Please feel free to look back through the 365 days of 2010 sunrises, but "a year of getting up to meet the day" is officially completed. There will be no more new posts.


Thank you so much for visiting.
A one year blog project in which I share a process of transitions: emptying of the nest, reacquainting with my rusty intellect, plowing onward with my first full length book, entering the second half of my first century, and generally reflecting on life.

(see Dec. 29th, 2009 entry for further explanation)

Monday, August 2, 2010

chasing the light in the Boston suburbs

sunrise:  5:38

Arlington, MA

Yesterday's travel brought me from an island off the coast of Mt. Desert to Arlington, Massachusetts.  This morning I pick up my son, just arrived from 9 weeks in Argentina.  His girlfriend will be arriving with him, and we'll all head for home in Maine - but only after a stop at Mike's Pastry in Boston.  S. and girlfriend T (who has the same name as S's sister, T, which makes for occasional confusion) got this crazy notion about arriving in the states and having a really good American pastry at this Italian bakery in the north end of Boston. 

Well, why not?

City dawn is always a challenge.  I am incredibly fortunate to have friends and family in many places, so I'm staying with a sister-in-law --- easy access to Logan Airport for the morning flight.  I asked her, which way is east?  And she didn't know, but I know she's not alone.

Many city dwellers, and country dwellers for that matter, aren't really keyed into their orientation on the Earth.  I certainly never used to be.  It seems more excusable in a city.  I walked around fields, Spy Pond, Rte. 60 and Massachusetts Ave, following the increasing glow of dawn.

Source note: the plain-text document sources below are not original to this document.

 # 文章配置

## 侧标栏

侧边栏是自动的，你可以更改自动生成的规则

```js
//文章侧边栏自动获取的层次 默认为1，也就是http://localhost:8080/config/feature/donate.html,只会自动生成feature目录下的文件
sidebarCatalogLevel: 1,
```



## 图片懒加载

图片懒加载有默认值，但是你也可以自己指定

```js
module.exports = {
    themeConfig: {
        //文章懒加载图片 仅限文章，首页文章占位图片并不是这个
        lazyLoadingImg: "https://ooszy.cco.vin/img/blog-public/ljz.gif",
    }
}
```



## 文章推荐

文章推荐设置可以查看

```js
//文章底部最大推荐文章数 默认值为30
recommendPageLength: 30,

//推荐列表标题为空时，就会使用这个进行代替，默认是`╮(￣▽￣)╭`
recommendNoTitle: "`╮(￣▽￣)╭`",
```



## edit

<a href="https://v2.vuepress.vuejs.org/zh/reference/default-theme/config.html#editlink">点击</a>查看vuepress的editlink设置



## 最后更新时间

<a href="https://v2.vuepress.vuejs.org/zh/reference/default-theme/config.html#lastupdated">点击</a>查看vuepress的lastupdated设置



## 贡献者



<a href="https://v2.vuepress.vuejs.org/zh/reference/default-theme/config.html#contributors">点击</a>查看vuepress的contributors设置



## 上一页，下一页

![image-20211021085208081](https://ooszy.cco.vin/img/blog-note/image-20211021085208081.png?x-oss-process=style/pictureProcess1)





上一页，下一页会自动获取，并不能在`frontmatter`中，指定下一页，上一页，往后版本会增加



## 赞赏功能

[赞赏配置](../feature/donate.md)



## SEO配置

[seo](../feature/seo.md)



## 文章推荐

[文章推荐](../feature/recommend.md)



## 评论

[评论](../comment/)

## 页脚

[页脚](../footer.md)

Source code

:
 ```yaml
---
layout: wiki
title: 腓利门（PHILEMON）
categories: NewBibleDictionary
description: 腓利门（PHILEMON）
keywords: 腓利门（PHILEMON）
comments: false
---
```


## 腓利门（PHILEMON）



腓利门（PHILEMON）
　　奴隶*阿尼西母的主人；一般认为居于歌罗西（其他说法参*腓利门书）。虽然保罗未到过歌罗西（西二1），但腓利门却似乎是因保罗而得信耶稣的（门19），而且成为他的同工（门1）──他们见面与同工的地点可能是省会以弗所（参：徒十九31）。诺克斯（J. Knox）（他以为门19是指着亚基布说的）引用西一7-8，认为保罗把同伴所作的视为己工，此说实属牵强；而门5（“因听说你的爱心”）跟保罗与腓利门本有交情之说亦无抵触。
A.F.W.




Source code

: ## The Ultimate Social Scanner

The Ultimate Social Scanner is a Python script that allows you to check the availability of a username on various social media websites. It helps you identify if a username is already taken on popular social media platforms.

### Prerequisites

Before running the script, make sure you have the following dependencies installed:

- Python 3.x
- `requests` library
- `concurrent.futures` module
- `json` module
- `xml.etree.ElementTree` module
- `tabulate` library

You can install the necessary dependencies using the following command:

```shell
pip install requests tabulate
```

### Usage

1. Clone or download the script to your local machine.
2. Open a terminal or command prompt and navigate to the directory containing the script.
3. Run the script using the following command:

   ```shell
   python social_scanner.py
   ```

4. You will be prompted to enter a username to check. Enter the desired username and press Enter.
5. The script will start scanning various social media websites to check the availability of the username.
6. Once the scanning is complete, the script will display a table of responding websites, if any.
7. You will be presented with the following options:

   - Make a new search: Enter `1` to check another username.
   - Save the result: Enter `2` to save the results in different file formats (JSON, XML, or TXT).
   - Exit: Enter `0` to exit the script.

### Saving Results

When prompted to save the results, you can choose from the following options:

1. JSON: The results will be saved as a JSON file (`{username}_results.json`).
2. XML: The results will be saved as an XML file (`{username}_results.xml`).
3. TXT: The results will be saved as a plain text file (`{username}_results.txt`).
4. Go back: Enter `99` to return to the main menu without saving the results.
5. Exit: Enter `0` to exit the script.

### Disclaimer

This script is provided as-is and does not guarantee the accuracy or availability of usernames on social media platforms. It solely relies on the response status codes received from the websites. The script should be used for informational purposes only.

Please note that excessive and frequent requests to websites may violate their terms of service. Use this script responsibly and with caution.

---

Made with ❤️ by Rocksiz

I could see that there was a very beautiful sunrise happening out there, but it was difficult to see it around all the buildings.  I even tried to get into a high rise building on the chance that there was access to an upper floor, but the doors were locked.  Lucky thing, perhaps.  Some strange woman goes lurking about in the hallways with her camera at 5:00 in the morning...could raise some alarms.

As always, I found some breathtaking views, even here.

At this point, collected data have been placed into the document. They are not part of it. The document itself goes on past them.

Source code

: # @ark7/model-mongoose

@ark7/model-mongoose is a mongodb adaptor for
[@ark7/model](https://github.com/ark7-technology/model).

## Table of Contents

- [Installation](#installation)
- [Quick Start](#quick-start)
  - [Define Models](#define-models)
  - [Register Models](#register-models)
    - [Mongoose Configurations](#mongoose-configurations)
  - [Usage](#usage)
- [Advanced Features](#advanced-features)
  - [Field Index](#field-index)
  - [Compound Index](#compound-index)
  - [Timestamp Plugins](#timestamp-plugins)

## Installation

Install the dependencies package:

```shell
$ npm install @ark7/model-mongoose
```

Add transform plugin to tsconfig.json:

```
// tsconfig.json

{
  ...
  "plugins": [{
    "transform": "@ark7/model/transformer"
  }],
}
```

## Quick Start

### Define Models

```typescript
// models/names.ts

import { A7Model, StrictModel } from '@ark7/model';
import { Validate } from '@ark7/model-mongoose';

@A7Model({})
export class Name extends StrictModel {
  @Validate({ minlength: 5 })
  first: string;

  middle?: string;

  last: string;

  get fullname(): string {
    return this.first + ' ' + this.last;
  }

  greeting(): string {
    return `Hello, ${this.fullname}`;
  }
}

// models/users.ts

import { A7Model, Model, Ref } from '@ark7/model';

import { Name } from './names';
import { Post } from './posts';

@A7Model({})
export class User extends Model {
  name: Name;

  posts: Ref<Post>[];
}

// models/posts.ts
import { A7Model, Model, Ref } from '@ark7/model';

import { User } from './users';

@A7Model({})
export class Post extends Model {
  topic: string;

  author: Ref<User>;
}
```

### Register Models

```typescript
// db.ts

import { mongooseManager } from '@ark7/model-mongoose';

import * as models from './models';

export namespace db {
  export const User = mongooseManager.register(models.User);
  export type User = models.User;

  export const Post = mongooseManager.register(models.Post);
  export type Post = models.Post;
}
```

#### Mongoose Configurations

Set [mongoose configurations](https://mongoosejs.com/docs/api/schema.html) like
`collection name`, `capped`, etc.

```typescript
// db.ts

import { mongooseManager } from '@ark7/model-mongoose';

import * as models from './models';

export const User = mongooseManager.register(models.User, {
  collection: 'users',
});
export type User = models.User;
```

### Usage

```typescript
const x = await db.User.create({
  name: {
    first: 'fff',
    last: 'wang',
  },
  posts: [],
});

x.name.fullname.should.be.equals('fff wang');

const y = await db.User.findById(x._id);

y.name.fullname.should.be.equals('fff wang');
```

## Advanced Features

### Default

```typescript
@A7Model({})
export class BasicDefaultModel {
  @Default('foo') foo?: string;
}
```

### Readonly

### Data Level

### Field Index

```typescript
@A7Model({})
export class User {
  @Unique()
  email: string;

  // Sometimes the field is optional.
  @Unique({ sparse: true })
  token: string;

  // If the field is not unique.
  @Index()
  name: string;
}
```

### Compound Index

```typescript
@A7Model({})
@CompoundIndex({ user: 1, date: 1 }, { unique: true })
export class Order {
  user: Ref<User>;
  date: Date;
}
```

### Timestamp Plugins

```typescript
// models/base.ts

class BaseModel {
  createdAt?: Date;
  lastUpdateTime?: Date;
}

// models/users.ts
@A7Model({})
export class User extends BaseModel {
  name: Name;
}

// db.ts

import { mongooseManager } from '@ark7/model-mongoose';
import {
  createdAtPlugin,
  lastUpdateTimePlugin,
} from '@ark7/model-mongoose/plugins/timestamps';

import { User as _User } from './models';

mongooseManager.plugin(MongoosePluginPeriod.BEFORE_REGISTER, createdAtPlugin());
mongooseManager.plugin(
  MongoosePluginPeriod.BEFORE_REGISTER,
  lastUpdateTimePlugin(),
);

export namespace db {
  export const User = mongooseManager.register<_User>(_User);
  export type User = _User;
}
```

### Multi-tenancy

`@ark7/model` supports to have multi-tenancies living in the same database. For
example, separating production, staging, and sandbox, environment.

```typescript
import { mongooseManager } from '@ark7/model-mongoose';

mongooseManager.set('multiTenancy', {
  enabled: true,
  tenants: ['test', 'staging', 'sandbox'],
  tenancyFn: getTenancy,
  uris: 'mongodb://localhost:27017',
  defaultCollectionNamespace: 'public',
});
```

This noble old monument to fair play sits at the top of some old stone bleachers (1910, the plaque indicates)  The bleachers overlook a large playing field, where it was nice to get unobstructed views of the morning sky.  The plaque set off my occasionally cynical self.

Play fair.  Do we Americans really espouse that notion, as a nation?  Did the minutemen play fair when they hid behind boulders and trees and mowed down those silly redcoats in formation?  Play fair in play, maybe.  When people are watching.  But I think we don't really model fair play in all of our endeavors.  Vigilantes are applauded.  Rogues are celebrated.  The end justifies the means.  All's fair in love and war?  As long as we're right. Is the condition of this monument an indication of how dedicated we are to playing fair?

I'm not sure how I feel about it - but it seems like a slippery stance.